Quand tu t’avanças des champs d’Édom[18],

La terre trembla, les cieux se fondirent ;

Les nuées se fondirent en eau.

Les montagnes tremblèrent à l’aspect de Iahvé,

Ce Sinaï..., à l’aspect de Iahvé, le dieu d’Israël.

 

Aux jours de Samgar, fils d’Anat,

Aux jours de Jaël[19], les routes chômaient,

Les voyageurs suivaient les sentiers détournés.

Les chefs avaient cessé en Israël, ils avaient cessé,

Jusqu’à ce que je me sois levée, Débora,

Que je me sois levée mère en Israël.

On avait adopté des dieux nouveaux.

Alors la guerre fut aux portes[20] ;

Il n’y avait pas un bouclier, pas une lance,

Dans les quarante milliers d’Israël.

Mon cœur est aux chefs d’Israël ;

Volontaires de la nation, bénissez Iahvé.

Chevauchant sur des ânesses blanches,

Assis sur des tapis,

Cheminant par les routes,

Sifflant vos troupeaux au milieu des rigoles, Chantez,

Célébrez les victoires de Iahvé,

Les victoires de ses chefs en Israël,

Quand le peuple de Iahvé descendit aux portes.

Lève-toi, lève-toi, Débora ;

Lève-toi, entonne le cantique ;

Debout, Baraq ;

Amène tes captifs, fils d’Abinoam.

Alors une poignée d’hommes descendit contre les forts,

Le peuple de Iahvé descendit contre les braves.

Voici d’abord ceux d’Éphraïm

(En Amalek sont leurs racines[21]) ;

Derrière eux, Benjamin et ses bandes ;

De Makir[22] arrivent les capitaines,

De Zabulon les enrôleurs, leurs bâtons à la main ;

Les chefs d’Issachar avec Débora ;

Issachar[23], avec Baraq,

Dans la plaine se précipite sur ses pas.

Aux ruisseaux de Ruben

Il y eut de grandes délibérations.

Pourquoi es-tu resté au milieu de tes parcs,

A écouter la flûte des troupeaux ?

Aux ruisseaux de Ruben,

On tint de grands conseils.

Galaad est bien tranquille au delà du Jourdain,

Et Dan ?... pourquoi reste-t-il à ses navires ?

Aser, lui, repose en ses ports de mer.

Zabulon est un peuple qui offre son âme à la mort,

Nephtali habite de hautes plaines.

 

Les rois sont venus, ils ont combattu ;

Alors ont combattu les rois de Chanaan,

A Taanak, aux eaux de Megiddo ;

L’argent qu’ils y ont pris n’est pas lourd !

Du haut du ciel, les étoiles combattirent ;

De leurs orbites, elles combattirent contre Sisera.

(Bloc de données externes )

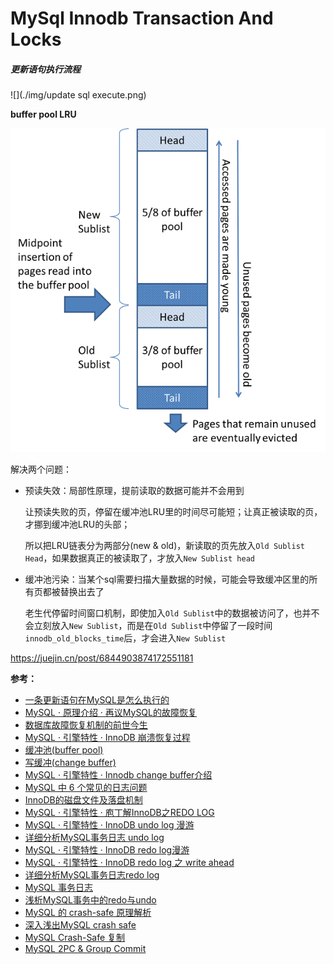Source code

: # MySql Innodb Transaction And Locks

##### 更新语句执行流程

![](./img/update sql execute.png)

**buffer pool LRU**

![](./img/innodb-buffer-pool-list.png)

解决两个问题：

- 预读失效：局部性原理，提前读取的数据可能并不会用到

  让预读失败的页，停留在缓冲池LRU里的时间尽可能短；让真正被读取的页，才挪到缓冲池LRU的头部；

  所以把LRU链表分为两部分(new & old)，新读取的页先放入`Old Sublist Head`，如果数据真正的被读取了，才放入`New Sublist head`

- 缓冲池污染：当某个sql需要扫描大量数据的时候，可能会导致缓冲区里的所有页都被替换出去了

  老生代停留时间窗口机制，即使加入`Old Sublist`中的数据被访问了，也并不会立刻放入`New Sublist`，而是在`Old Sublist`中停留了一段时间`innodb_old_blocks_time`后，才会进入`New Sublist`

https://juejin.cn/post/6844903874172551181



**参考：**

- [一条更新语句在MySQL是怎么执行的](https://gsmtoday.github.io/2019/02/08/how-update-executes-in-mysql/)
- [MySQL · 原理介绍 · 再议MySQL的故障恢复](http://mysql.taobao.org/monthly/2018/12/04/)
- [数据库故障恢复机制的前世今生](http://catkang.github.io/2019/01/16/crash-recovery.html)
- [MySQL · 引擎特性 · InnoDB 崩溃恢复过程](http://mysql.taobao.org/monthly/2015/06/01/)
- [缓冲池(buffer pool)](https://juejin.im/post/6844903874172551181)
- [写缓冲(change buffer)](https://juejin.im/post/6844903875271475213)
- [MySQL · 引擎特性 · Innodb change buffer介绍](http://mysql.taobao.org/monthly/2015/07/01/)
- [MySQL 中 6 个常见的日志问题](https://www.infoq.cn/article/M6g1yjZqK6HiTIl_9bex)
- [InnoDB的磁盘文件及落盘机制](https://cloud.tencent.com/developer/article/1331786)
- [MySQL · 引擎特性 · 庖丁解InnoDB之REDO LOG](http://mysql.taobao.org/monthly/2020/02/01/)
- [MySQL · 引擎特性 · InnoDB undo log 漫游](http://mysql.taobao.org/monthly/2015/04/01/#)
- [详细分析MySQL事务日志 undo log](https://cloud.tencent.com/developer/article/1497335)
- [MySQL · 引擎特性 · InnoDB redo log漫游](http://mysql.taobao.org/monthly/2015/05/01/)
- [MySQL · 引擎特性 · InnoDB redo log 之 write ahead](http://mysql.taobao.org/monthly/2020/01/05/#)
- [详细分析MySQL事务日志redo log](https://cloud.tencent.com/developer/article/1497297)
- [MySQL 事务日志](https://mp.weixin.qq.com/s/4BKz49yMd3rLp06crHR2_g)
- [浅析MySQL事务中的redo与undo](https://segmentfault.com/a/1190000017888478)
- [MySQL 的 crash-safe 原理解析](https://juejin.im/post/6844904167782236167)
- [深入浅出MySQL crash safe](https://tech.youzan.com/shen-ru-qian-chu-mysql-crash-safe/)
- [MySQL Crash-Safe 复制](https://gohalo.me/post/mysql-crash-safe-replication.html)
- [MySQL 2PC & Group Commit](https://segmentfault.com/a/1190000014810628)





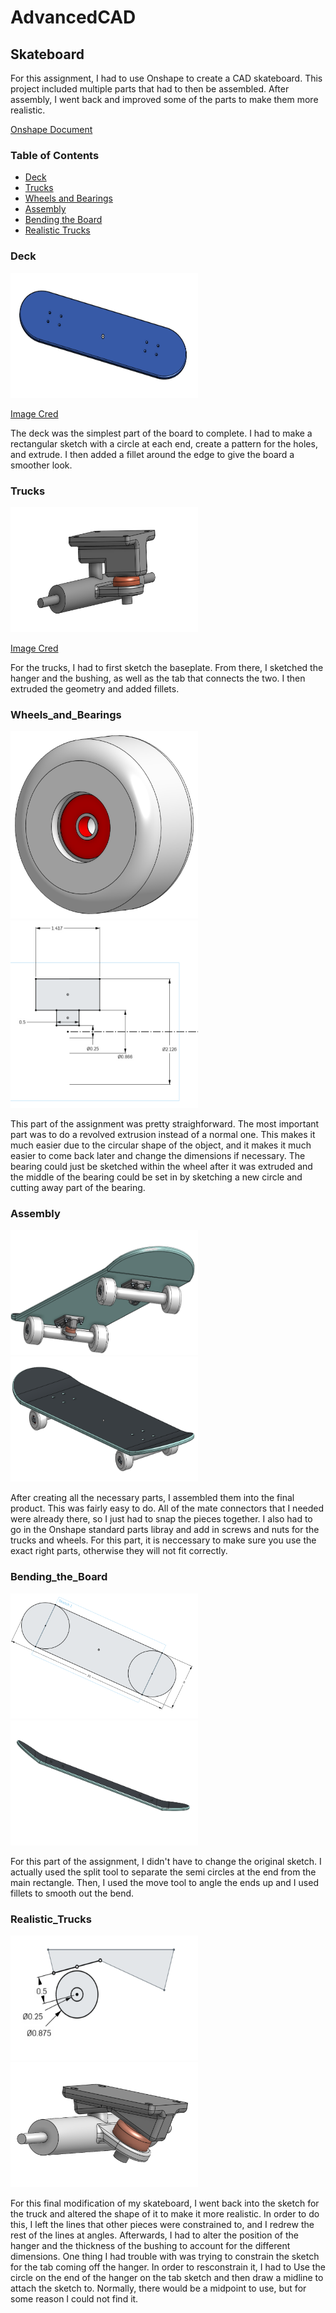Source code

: # AdvancedCAD

## Skateboard

For this assignment, I had to use Onshape to create a CAD skateboard. This project included multiple parts that had to then be assembled. After assembly, I went back and improved some of the parts to make them more realistic.

[Onshape Document](https://cvilleschools.onshape.com/documents/94688fa6ba9b8501a3c821bf/w/0247a133f9e5e94942ede10e/e/4af12767c85af2d5f4d7c289)

### Table of Contents
* [Deck](#Deck)
* [Trucks](#Trucks)
* [Wheels and Bearings](#Wheels_and_Bearings)
* [Assembly](#Assembly)
* [Bending the Board](#Bending_the_Board)
* [Realistic Trucks](#Realistic_Trucks)

### Deck

<img src="Images/deck.png" alt="deck.png" width="300" height="200"/>

[Image Cred](https://github.com/afriedm49)


The deck was the simplest part of the board to complete. I had to make a rectangular sketch with a circle at each end, create a pattern for the holes, and extrude. I then added a fillet around the edge to give the board a smoother look.

### Trucks

<img src="Images/truck.png" alt="truck.png" width="300" height="200"/>

[Image Cred](https://github.com/afriedm49)

For the trucks, I had to first sketch the baseplate. From there, I sketched the hanger and the bushing, as well as the tab that connects the two. I then extruded the geometry and added fillets.

### Wheels_and_Bearings

<img src="Images/wheelAndBearing.png" alt="WheelAndBearing.png" width="300" height="300"/><img src="Images/wheelAndBearingSketch.png" alt="WheelAndBearingSketch.png" width="300" height="300"/>


This part of the assignment was pretty straighforward. The most important part was to do a revolved extrusion instead of a normal one. This makes it much easier due to the circular shape of the object, and it makes it much easier to come back later and change the dimensions if necessary. The bearing could just be sketched within the wheel after it was extruded and the middle of the bearing could be set in by sketching a new circle and cutting away part of the bearing.

### Assembly

<img src="Images/skateboard.png" alt="skateboard.png" width="300" height="200"/><img src="Images/skateboard2.png" alt="skateboard2.png" width="300" height="200"/>

After creating all the necessary parts, I assembled them into the final product. This was fairly easy to do. All of the mate connectors that I needed were already there, so I just had to snap the pieces together. I also had to go in the Onshape standard parts libray and add in screws and nuts for the trucks and wheels. For this part, it is neccessary to make sure you use the exact right parts, otherwise they will not fit correctly.

### Bending_the_Board

<img src="Images/deckSketch.png" alt="deckSketch.png" width="300" height="200"/><img src="Images/deckBent.png" alt="deckBent.png" width="300" height="200"/>

For this part of the assignment, I didn't have to change the original sketch. I actually used the split tool to separate the semi circles at the end from the main rectangle. Then, I used the move tool to angle the ends up and I used fillets to smooth out the bend.

### Realistic_Trucks

<img src="Images/truckRealisticSketch.png" alt="RealisticTruckSketch.png" width="300" height="200"/><img src="Images/truckRealistic.png" alt="RealisticTruck.png" width="300" height="200"/>

For this final modification of my skateboard, I went back into the sketch for the truck and altered the shape of it to make it more realistic. In order to do this, I left the lines that other pieces were constrained to, and I redrew the rest of the lines at angles. Afterwards, I had to alter the position of the hanger and the thickness of the bushing to account for the different dimensions. One thing I had trouble with was trying to constrain the sketch for the tab coming off the hanger. In order to resconstrain it, I had to Use the circle on the end of the hanger on the tab sketch and then draw a midline to attach the sketch to. Normally, there would be a midpoint to use, but for some reason I could not find it.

En avant, mon âme, hardiment !

Mors les sabots des chevaux martelèrent le sol,

Au galop, au galop des braves.

Le torrent de Kison les a entraînés,

Le vieux torrent, le torrent de Kison[24].

 

Maudissez Méroz, dit le maleak de Iahvé ;

Maudissez, maudissez ses habitants ;

Car ils ne sont pas venus au secours de Iahvé,

Au secours de Iahvé, parmi les héros.

Bénie soit, entre les femmes, Jaël,

La femme de Héber le Kénite !

Entre les femmes de la tente, bénie soit-elle !

Il lui a demandé de l’eau ;

Elle lui donne du lait,

Dans la jatte d’honneur elle lui présente la crème.

Elle étend sa main vers la cheville,

Sa droite vers le maillet des travailleurs,

Et elle martèle Sisera, elle écrase sa tête,

Elle broie, elle transperce sa tempe.

Entre ses pieds il s’affaisse, il tombe, il se couche ;

Entre ses pieds il s’affaisse, il tombe ;

Là où il s’est affaissé, là il tombe atterré.

Par la fenêtre, on regarde, on crie ;

C’est la mère de Sisera..., par le treillis ;

Pourquoi son char hésite-t-il à venir ?

Pourquoi ce retard aux pas de ses quadriges ?

Les plus sages de ses femmes lui répondent,

Et elle-même se renvoie ses propres paroles :

C’est qu’ils ont gagné, qu’ils partagent le butin :

Une esclave, deux esclaves par tête d’homme ![25]...

Un lot d’étoffes teintes à Sisera !...

Un lot d’étoffes teintes ! une broderie !...

Une étoffe peinte, deux broderies pour le cou de la dame[26] !

 

Ainsi périssent tous tes ennemis, Iahvé,

Et que ceux qui t’aiment soient comme le soleil, quand il sort en sa force !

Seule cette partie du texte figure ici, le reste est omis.